## Task description
Find how many lines in the data below mention "sudo". Give the number only.

(Collected data)
---
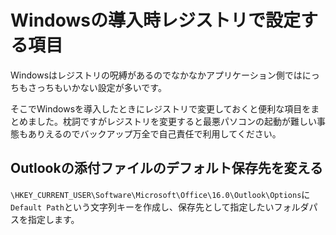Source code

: # Windowsの導入時レジストリで設定する項目
Windowsはレジストリの呪縛があるのでなかなかアプリケーション側ではにっちもさっちもいかない設定が多いです。

そこでWindowsを導入したときにレジストリで変更しておくと便利な項目をまとめました。枕詞ですがレジストリを変更すると最悪パソコンの起動が難しい事態もありえるのでバックアップ万全で自己責任で利用してください。

## Outlookの添付ファイルのデフォルト保存先を変える
`\HKEY_CURRENT_USER\Software\Microsoft\Office\16.0\Outlook\Options`に`Default Path`という文字列キーを作成し、保存先として指定したいフォルダパスを指定します。
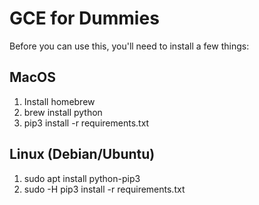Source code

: # GCE for Dummies

Before you can use this, you'll need to install a few things:

## MacOS
1) Install homebrew
2) brew install python
3) pip3 install -r requirements.txt

## Linux (Debian/Ubuntu)
1) sudo apt install python-pip3
2) sudo -H pip3 install -r requirements.txt
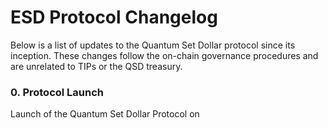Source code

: # ESD Protocol Changelog

Below is a list of updates to the Quantum Set Dollar protocol since its inception. These changes follow the on-chain governance procedures and are unrelated to TIPs or the QSD treasury.

### 0. Protocol Launch

Launch of the Quantum Set Dollar Protocol on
---
## Response
2